Monroe’s physicians were called and, on gaining entry through a bedroom window, found the actress “nude in bed with the sheets pulled up around her neck”.
A doctor had given Monroe a prescription for pills the day before, the Post continued, and the bottle was found empty. “Police were working on the assumption Miss Monroe had taken an overdose. Police officers who went to Miss Monroe’s apartment after her death said that her hand was clutching the receiver of her telephone. No notes were found.”
On August 7, a Post column mourned the star’s passing: “How sad that anyone as beautiful and gifted as Marilyn Monroe should die so unnecessarily and so young […] Her ravishing looks brought her to fame after an unloved orphan childhood.
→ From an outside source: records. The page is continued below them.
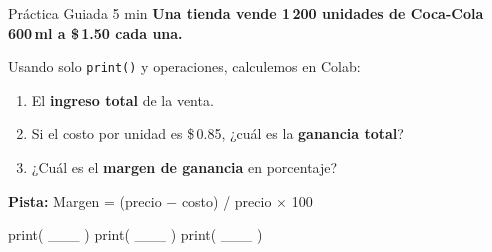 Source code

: \documentclass[aspectratio=169, 11pt]{beamer}
\begin{document}
\begin{frame}[fragile]{Práctica Guiada \hfill {\normalsize\color{arcaRed}\faClock\hspace{4pt}5 min}}
  \vspace{-6pt}
  {\small\color{arcaDark}\bfseries
    Una tienda vende 1\,200 unidades de Coca-Cola 600\,ml a \$\,1.50 cada una.}

  \vspace{6pt}
  {\footnotesize\color{textMuted}
  Usando solo \texttt{print()} y operaciones, calculemos en Colab:}

  \vspace{4pt}
  {\footnotesize
  \begin{enumerate}\setlength{\itemsep}{3pt}
    \item[{\color{arcaRed}\bfseries 1.}]
      El \textbf{ingreso total} de la venta.
    \item[{\color{arcaRed}\bfseries 2.}]
      Si el costo por unidad es \$\,0.85, ¿cuál es la \textbf{ganancia total}?
    \item[{\color{arcaRed}\bfseries 3.}]
      ¿Cuál es el \textbf{margen de ganancia} en porcentaje?
  \end{enumerate}
  }

  \vspace{6pt}
  {\footnotesize\color{textMuted}
    \faLightbulb[regular]\hspace{4pt}\textbf{Pista:}
    Margen = (precio $-$ costo) / precio $\times$ 100}

  \vspace{6pt}
  \begin{pyblock}[title={\scriptsize\faPlay\hspace{4pt}Tres print, tres respuestas}]
print( ___ )
print( ___ )
print( ___ )
  \end{pyblock}
\end{frame}
\end{document}
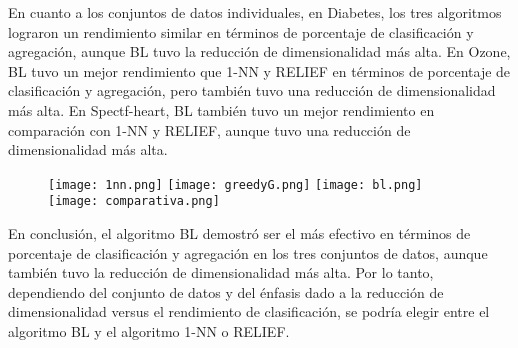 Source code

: En cuanto a los conjuntos de datos individuales, en Diabetes, los tres algoritmos lograron un rendimiento similar en términos de porcentaje de clasificación y agregación, aunque BL tuvo la reducción de dimensionalidad más alta. En Ozone, BL tuvo un mejor rendimiento que 1-NN y RELIEF en términos de porcentaje de clasificación y agregación, pero también tuvo una reducción de dimensionalidad más alta. En Spectf-heart, BL también tuvo un mejor rendimiento en comparación con 1-NN y RELIEF, aunque tuvo una reducción de dimensionalidad más alta.\\

\begin{figure}[H]
	\centering
	\texttt{[image: 1nn.png]}
	\texttt{[image: greedyG.png]}
	\texttt{[image: bl.png]}
	\texttt{[image: comparativa.png]}
\end{figure}

En conclusión, el algoritmo BL demostró ser el más efectivo en términos de porcentaje de clasificación y agregación en los tres conjuntos de datos, aunque también tuvo la reducción de dimensionalidad más alta. Por lo tanto, dependiendo del conjunto de datos y del énfasis dado a la reducción de dimensionalidad versus el rendimiento de clasificación, se podría elegir entre el algoritmo BL y el algoritmo 1-NN o RELIEF.



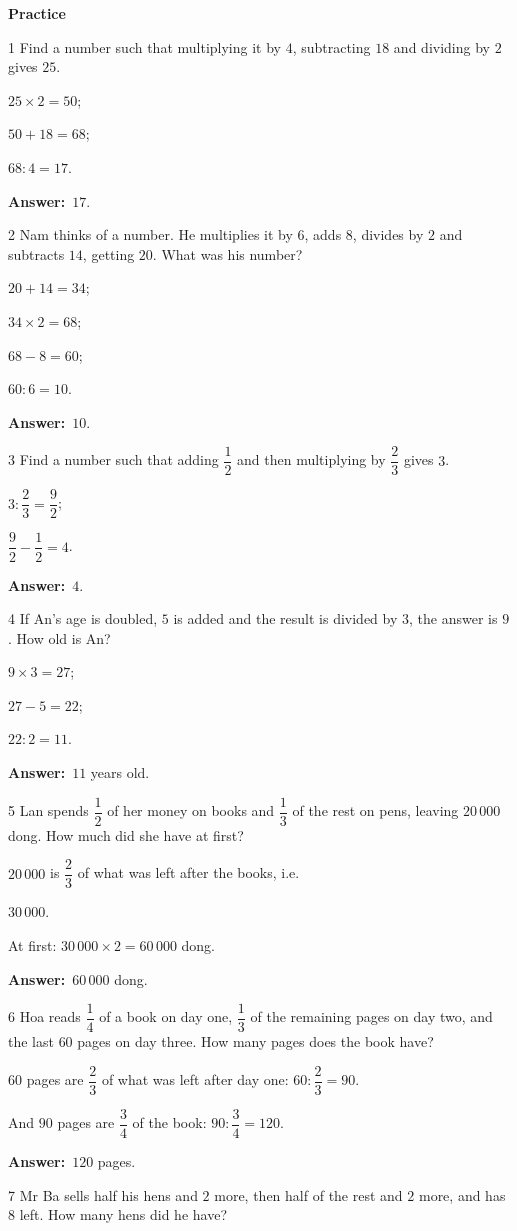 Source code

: \documentclass[11pt]{article}
\newif\ifsol \solfalse
\providecommand{\AnsWord}{Đáp số}
\newcommand{\dapso}[1]{\par\textbf{\AnsWord:}\ #1}
\newcommand{\probsol}[1]{%
  \begin{lrbox}{\solmeasure}\begin{minipage}{\dimexpr\linewidth-24pt\relax}#1\end{minipage}\end{lrbox}%
  \ifsol
    \begin{solbox}#1\end{solbox}%
  \else
    \setlength{\solht}{\dimexpr\ht\solmeasure+\dp\solmeasure+0.85cm\relax}%
    \ifdim\solht<1.35cm\setlength{\solht}{1.35cm}\fi
    \begin{tcolorbox}[colback=white,colframe=Line,boxrule=0.8pt,arc=5pt,
      left=8pt,right=8pt,top=4pt,bottom=4pt,height=\solht]{\footnotesize\color{Slate}\itshape\WorkWord}\end{tcolorbox}%
  \fi}
\newcommand{\dividerbar}[1]{\par\vspace{0.6em}\noindent
  \begin{tcolorbox}[enhanced,frame hidden,interior hidden,borderline west={5pt}{0pt}{ProbBlue},
    colback=white,left=12pt,right=12pt,top=5pt,bottom=5pt,arc=4pt]
  {\large\bfseries\color{ProbBlue} #1}\end{tcolorbox}\vspace{0.4em}}
\newcommand{\gap}{\vspace{0.3cm}}
\def\WorkWord{Your work:}
\def\AnsWord{Answer}
\begin{document}
\dividerbar{Practice}
\begin{probbox}{1}{\relax}
Find a number such that multiplying it by $4$, subtracting $18$ and dividing by $2$ gives $25$.
\end{probbox}
\probsol{
$25\times2=50$;\par $50+18=68$;\par $68:4=17$.
\dapso{$17$.}}
\gap
\begin{probbox}{2}{\relax}
Nam thinks of a number. He multiplies it by $6$, adds $8$, divides by $2$ and subtracts $14$, getting $20$. What was his number?
\end{probbox}
\probsol{
$20+14=34$;\par $34\times2=68$;\par $68-8=60$;\par $60:6=10$.
\dapso{$10$.}}
\gap
\begin{probbox}{3}{\relax}
Find a number such that adding $\dfrac12$ and then multiplying by $\dfrac23$ gives $3$.
\end{probbox}
\probsol{
$3:\dfrac23=\dfrac92$;\par $\dfrac92-\dfrac12=4$.
\dapso{$4$.}}
\gap
\begin{probbox}{4}{\relax}
If An's age is doubled, $5$ is added and the result is divided by $3$, the answer is $9$. How old is An?
\end{probbox}
\probsol{
$9\times3=27$;\par $27-5=22$;\par $22:2=11$.
\dapso{$11$ years old.}}
\gap
\begin{probbox}{5}{\relax}
Lan spends $\dfrac12$ of her money on books and $\dfrac13$ of the rest on pens, leaving $20\,000$ dong. How much did she have at first?
\end{probbox}
\probsol{
$20\,000$ is $\dfrac23$ of what was left after the books, i.e.\par $30\,000$.\par At first: $30\,000\times2=60\,000$ dong.
\dapso{$60\,000$ dong.}}
\gap
\begin{probbox}{6}{\relax}
Hoa reads $\dfrac14$ of a book on day one, $\dfrac13$ of the remaining pages on day two, and the last $60$ pages on day three. How many pages does the book have?
\end{probbox}
\probsol{
$60$ pages are $\dfrac23$ of what was left after day one: $60:\dfrac23=90$.\par And $90$ pages are $\dfrac34$ of the book: $90:\dfrac34=120$.
\dapso{$120$ pages.}}
\gap
\begin{probbox}{7}{\relax}
Mr Ba sells half his hens and $2$ more, then half of the rest and $2$ more, and has $8$ left. How many hens did he have?
\end{probbox}
\end{document}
Her instinctive acting ability and an almost unconscious wit, allied to her beautiful face and seductive figure, brought her box-office and, presumably, financial success.”
On the same day, the Post reported, “A psychiatrist and a psychologist [...] today, began delving into her life and personality in an effort to find out whether the 36-year-old blonde star’s death was suicide or an accident. Mrs Eunice Murray [...] said the film star’s last words were a cheerful ‘Goodnight, Honey’.”
Under the headline “Funeral Service For Marilyn Monroe” on August 10, the Post reported the star “was buried at Westwood Memorial Park in west Los Angeles yesterday. Twenty-three close relatives and friends attended a simple Protestant service.” No Hollywood stars were invited.